DOES ANYONE HAVE a problem with this? Yes. Legitimate organizations
seeking to reduce the harm caused by alcohol and other drugs - and by
draconian, unequally enforced drug laws - have a problem with this.
But there's nothing legitimate about the Partnership for a Drug-Free
America, or, as I prefer to call it the Partnership for a
Drunken-Spree America.

The partnership's de facto purpose is to ensure that the words
"alcohol" and "drugs" are not linked in popular consciousness. If, as
its name implies, the partnership is an anti-drug organization, and it
collaborates with the government and networks on massive anti-drug
campaigns, and these campaigns ignore alcohol, and the ads are
interspersed among commercials glamorizing alcohol, then the implicit
message is that alcohol is not a drug.

Ah, but the partnership is not an anti-drug organization. It is an
anti-illegal-drug organization. Its mission, as stated at its Web site
(www.drugfreeamerica.org), "is to reduce the demand for illicit drugs
in America through media communication." And a fine mission it is for
an outfit that proudly declares that its "heart and soul" is the
advertising industry, which labors mightily to increase the demand for
potentially dangerous illegal drugs.

The fact that alcohol is legal (for adults) and is enjoyed safely by
tens of millions does not erase the approximate 100,000 annual deaths
(compared with 14,000 for all illicit drugs combined) or the 12
million addicts and several million at-risk problem drinkers. The fact
that alcohol has ripped a greater hole in our social fabric than all
illicit drugs would seem to call for a massive partnership campaign
promoting both abstinence and safe-drinking guidelines (no more than
two drinks per day for adult men, one for women) for those who choose
to drink.

At the Web site, the Partnership boasts that it doesn't accept money
from alcohol manufacturers. Left unsaid is that it did so until 1997.
That's the sort of parsing one expects from the president, which
perhaps explains his affinity for the Partnership.

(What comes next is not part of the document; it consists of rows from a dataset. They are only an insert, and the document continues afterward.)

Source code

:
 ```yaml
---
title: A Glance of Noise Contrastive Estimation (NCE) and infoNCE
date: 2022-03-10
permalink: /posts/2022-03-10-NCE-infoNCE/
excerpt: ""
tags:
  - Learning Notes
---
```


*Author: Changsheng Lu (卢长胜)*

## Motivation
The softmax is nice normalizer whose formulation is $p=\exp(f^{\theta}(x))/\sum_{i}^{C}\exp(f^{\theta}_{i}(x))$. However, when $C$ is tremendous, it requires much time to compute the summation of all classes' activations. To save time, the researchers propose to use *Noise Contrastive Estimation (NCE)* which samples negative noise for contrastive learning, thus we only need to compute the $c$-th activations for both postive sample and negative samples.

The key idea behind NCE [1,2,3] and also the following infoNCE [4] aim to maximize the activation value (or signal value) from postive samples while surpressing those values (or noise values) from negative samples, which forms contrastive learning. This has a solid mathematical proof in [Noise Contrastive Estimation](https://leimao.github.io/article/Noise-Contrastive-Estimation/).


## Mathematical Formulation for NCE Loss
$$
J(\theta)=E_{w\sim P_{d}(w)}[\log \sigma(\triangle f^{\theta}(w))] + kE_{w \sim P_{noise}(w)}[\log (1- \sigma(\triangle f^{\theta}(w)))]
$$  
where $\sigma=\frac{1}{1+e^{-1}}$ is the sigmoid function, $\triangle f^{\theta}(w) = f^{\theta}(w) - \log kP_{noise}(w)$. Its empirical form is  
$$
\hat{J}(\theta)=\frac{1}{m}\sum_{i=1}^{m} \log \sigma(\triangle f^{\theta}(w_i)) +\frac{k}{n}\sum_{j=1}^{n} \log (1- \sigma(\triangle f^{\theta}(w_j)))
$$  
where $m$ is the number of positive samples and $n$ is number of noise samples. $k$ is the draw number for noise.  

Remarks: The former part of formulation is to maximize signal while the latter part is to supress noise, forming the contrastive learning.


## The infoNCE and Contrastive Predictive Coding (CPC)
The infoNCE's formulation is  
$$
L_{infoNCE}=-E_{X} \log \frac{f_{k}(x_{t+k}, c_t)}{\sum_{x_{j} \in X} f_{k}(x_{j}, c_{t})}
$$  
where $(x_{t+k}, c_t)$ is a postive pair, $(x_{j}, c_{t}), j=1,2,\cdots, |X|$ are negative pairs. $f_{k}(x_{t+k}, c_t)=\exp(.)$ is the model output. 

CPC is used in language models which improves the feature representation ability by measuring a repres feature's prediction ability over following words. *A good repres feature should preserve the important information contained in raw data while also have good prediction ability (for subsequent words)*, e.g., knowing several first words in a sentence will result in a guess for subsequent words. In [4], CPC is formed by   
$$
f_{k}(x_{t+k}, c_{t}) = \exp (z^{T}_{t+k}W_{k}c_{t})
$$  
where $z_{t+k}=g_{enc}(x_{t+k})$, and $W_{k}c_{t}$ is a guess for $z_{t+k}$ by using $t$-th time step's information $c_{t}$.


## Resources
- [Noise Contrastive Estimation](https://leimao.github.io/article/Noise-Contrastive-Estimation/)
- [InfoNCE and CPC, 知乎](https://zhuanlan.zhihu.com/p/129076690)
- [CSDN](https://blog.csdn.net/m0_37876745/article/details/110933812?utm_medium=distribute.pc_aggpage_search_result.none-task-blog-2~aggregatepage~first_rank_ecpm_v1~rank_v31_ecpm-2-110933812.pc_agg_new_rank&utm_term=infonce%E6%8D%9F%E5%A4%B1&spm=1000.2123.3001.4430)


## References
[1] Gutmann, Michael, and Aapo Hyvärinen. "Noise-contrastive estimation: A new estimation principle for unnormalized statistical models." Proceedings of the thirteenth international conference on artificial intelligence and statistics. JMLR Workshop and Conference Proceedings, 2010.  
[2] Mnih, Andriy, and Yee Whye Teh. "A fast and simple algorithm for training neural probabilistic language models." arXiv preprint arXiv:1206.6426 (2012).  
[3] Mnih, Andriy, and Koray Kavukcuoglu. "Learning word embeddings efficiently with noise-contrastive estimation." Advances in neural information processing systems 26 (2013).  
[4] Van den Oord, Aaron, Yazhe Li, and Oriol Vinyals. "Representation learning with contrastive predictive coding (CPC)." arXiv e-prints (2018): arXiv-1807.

The Web site does contain valuable information about a variety of
drugs, including alcohol. But the alcohol information appears to be a
recent addition to cover the partnership's tail as "alcohol" is the
last drug in an otherwise alphabetized list.

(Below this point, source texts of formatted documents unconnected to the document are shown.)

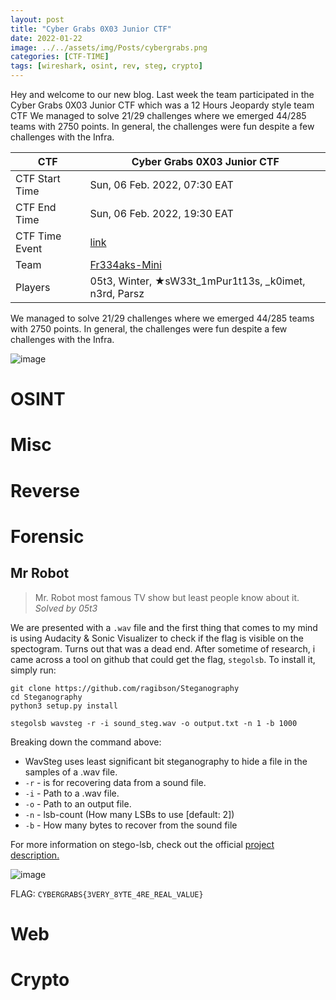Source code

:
 ```yaml
---
layout: post
title: "Cyber Grabs 0X03 Junior CTF"
date: 2022-01-22
image: ../../assets/img/Posts/cybergrabs.png
categories: [CTF-TIME]
tags: [wireshark, osint, rev, steg, crypto]
---
```


Hey and welcome to our new blog. Last week the team participated in the Cyber Grabs 0X03 Junior CTF which was a 12 Hours Jeopardy style team CTF
We managed to solve 21/29 challenges where we emerged 44/285 teams with 2750 points. In general, the challenges were fun despite a few challenges with the Infra.

| CTF            | Cyber Grabs 0X03 Junior CTF                            |
| -------------- | ------------------------------------------------------ |
| CTF Start Time | Sun, 06 Feb. 2022, 07:30 EAT                           |
| CTF End Time   | Sun, 06 Feb. 2022, 19:30 EAT                           |
| CTF Time Event | [link](https://ctftime.org/event/1556)                 |
| Team           | [Fr334aks-Mini](https://ctftime.org/team/175491)       |
| Players        | 05t3, Winter, ★sW33t_1mPur1t13s, \_k0imet, n3rd, Parsz |

We managed to solve 21/29 challenges where we emerged 44/285 teams with 2750 points. In general, the challenges were fun despite a few challenges with the Infra.

![image](https://user-images.githubusercontent.com/58165365/153565716-a74139db-c830-4054-acb9-ce8fc2e49335.png)

# OSINT

# Misc

# Reverse

# Forensic

## Mr Robot

> Mr. Robot most famous TV show but least people know about it.
> _Solved by 05t3_

We are presented with a `.wav` file and the first thing that comes to my mind is using Audacity & Sonic Visualizer to check if the flag is visible on the spectogram. Turns out that was a dead end. After sometime of research, i came across a tool on github that could get the flag, `stegolsb`. To install it, simply run:

```
git clone https://github.com/ragibson/Steganography
cd Steganography
python3 setup.py install
```

`stegolsb wavsteg -r -i sound_steg.wav -o output.txt -n 1 -b 1000`

Breaking down the command above:

- WavSteg uses least significant bit steganography to hide a file in the samples of a .wav file.
- `-r` - is for recovering data from a sound file.
- `-i` - Path to a .wav file.
- `-o` - Path to an output file.
- `-n` - lsb-count (How many LSBs to use [default: 2])
- `-b` - How many bytes to recover from the sound file

For more information on stego-lsb, check out the official [project description.](https://pypi.org/project/stego-lsb/)

![image](https://user-images.githubusercontent.com/58165365/153573071-7d8d8a70-decc-4439-a2fb-551acb2af3cb.png)

FLAG: `CYBERGRABS{3VERY_8YTE_4RE_REAL_VALUE}`

# Web

# Crypto
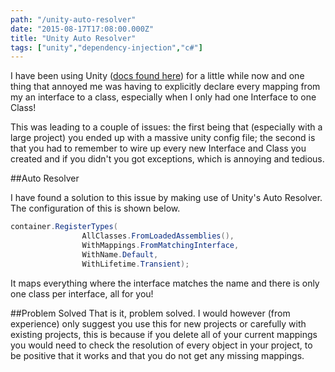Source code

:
 ```yaml
---
path: "/unity-auto-resolver"
date: "2015-08-17T17:08:00.000Z"
title: "Unity Auto Resolver"
tags: ["unity","dependency-injection","c#"]
---
```


I have been using Unity ([docs found here](https://unity.codeplex.com/)) for a
little while now and one thing that annoyed me was having to explicitly declare
every mapping from my an interface to a class, especially when I only had one
Interface to one Class!

This was leading to a couple of issues: the first being that (especially with a
large project) you ended up with a massive unity config file; the second is that
you had to remember to wire up every new Interface and Class you created and if
you didn't you got exceptions, which is annoying and tedious.

##Auto Resolver

I have found a solution to this issue by making use of Unity's Auto Resolver.
The configuration of this is shown below.

```c#
container.RegisterTypes(
                AllClasses.FromLoadedAssemblies(),
                WithMappings.FromMatchingInterface,
                WithName.Default,
                WithLifetime.Transient);
```

It maps everything where the interface matches the name and there is only one
class per interface, all for you!

##Problem Solved That is it, problem solved. I would however (from experience)
only suggest you use this for new projects or carefully with existing projects,
this is because if you delete all of your current mappings you would need to
check the resolution of every object in your project, to be positive that it
works and that you do not get any missing mappings.
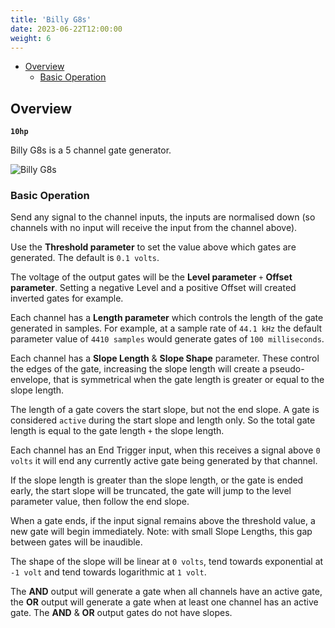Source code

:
 ```yaml
---
title: 'Billy G8s'
date: 2023-06-22T12:00:00
weight: 6
---
```


- [Overview](#overview)
  - [Basic Operation](#basic-operation)

## Overview

**`10hp`**

Billy G8s is a 5 channel gate generator.

![Billy G8s](/images/billyg8s.png)

### Basic Operation

Send any signal to the channel inputs, the inputs are normalised down (so channels with no input
will receive the input from the channel above).

Use the **Threshold parameter** to set the value above which gates are generated. The default is
`0.1 volts`.

The voltage of the output gates will be the **Level parameter** `+` **Offset parameter**. Setting a
negative Level and a positive Offset will created inverted gates for example.

Each channel has a **Length parameter** which controls the length of the gate generated in samples.
For example, at a sample rate of `44.1 kHz` the default parameter value of `4410 samples` would
generate gates of `100 milliseconds`.

Each channel has a **Slope Length** & **Slope Shape** parameter. These control the edges of the
gate, increasing the slope length will create a pseudo-envelope, that is symmetrical when the gate
length is greater or equal to the slope length.

The length of a gate covers the start slope, but not the end slope. A gate is considered `active`
during the start slope and length only. So the total gate length is equal to the gate length `+` the
slope length.

Each channel has an End Trigger input, when this receives a signal above `0 volts` it will end any
currently active gate being generated by that channel.

If the slope length is greater than the slope length, or the gate is ended early, the start slope
will be truncated, the gate will jump to the level parameter value, then follow the end slope.

When a gate ends, if the input signal remains above the threshold value, a new gate will begin
immediately. Note: with small Slope Lengths, this gap between gates will be inaudible.

The shape of the slope will be linear at `0 volts`, tend towards exponential at `-1 volt` and tend
towards logarithmic at `1 volt`.

The **AND** output will generate a gate when all channels have an active gate, the **OR** output
will generate a gate when at least one channel has an active gate. The **AND** & **OR** output gates
do not have slopes.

Here are a few questions not posed at the partnership's Web
site:

Do drug treatment professionals award addicts of legal drugs gold
stars for not breaking the law? Does little Johnny take solace in the
fact that it is alcohol, not illegal crack, that his dad takes before
beating him and his mom? Do parents turn cartwheels when they learn
their frat-boy son's cause of death was chug-a-lugging booze rather
than mainlining heroin?

If you're not affiliated with the partnership, you probably answered
no.

If we could just get our networks and statesmen into treatment for
their addiction to booze industry money, they might emerge
clear-headed enough to see the value of incorporating alcohol in a
revamped anti-drug campaign designed by a legitimate organization
skilled in the art of honest communication, not cynical manipulation.
Such a campaign would:

o  Make clear the generic term "drugs" includes alcohol;

o  Devote the most attention to the drug wreaking the most
havoc;

o  Force the alcohol industry and its media beneficiaries to
acknowledge they are in the drug-promotion business and thus part of
the problem;

o  Make the campaign relevant to more people, because Americans are
much more likely to live with or know an alcoholic than a pothead,
coke fiend or junkie;

o  Deliver realistic and subtle messages acknowledging that drug use
doesn't necessarily lead to abuse, that some drugs are more dangerous
than others and that patterns of usage of less dangerous drugs such as
alcohol and marijuana help to determine the likelihood of later abuse;

o  Emphasize that the earlier in life one starts using even the less
dangerous drugs, the greater the risk of abuse or addiction.

Children and their parents just might appreciate the honesty. Such
messages just might promote more rational discussion than an actress
smashing dishes with a frying pan.

Dennis Hans

[Dennis Hans is a writer and teacher in St. Petersburg.]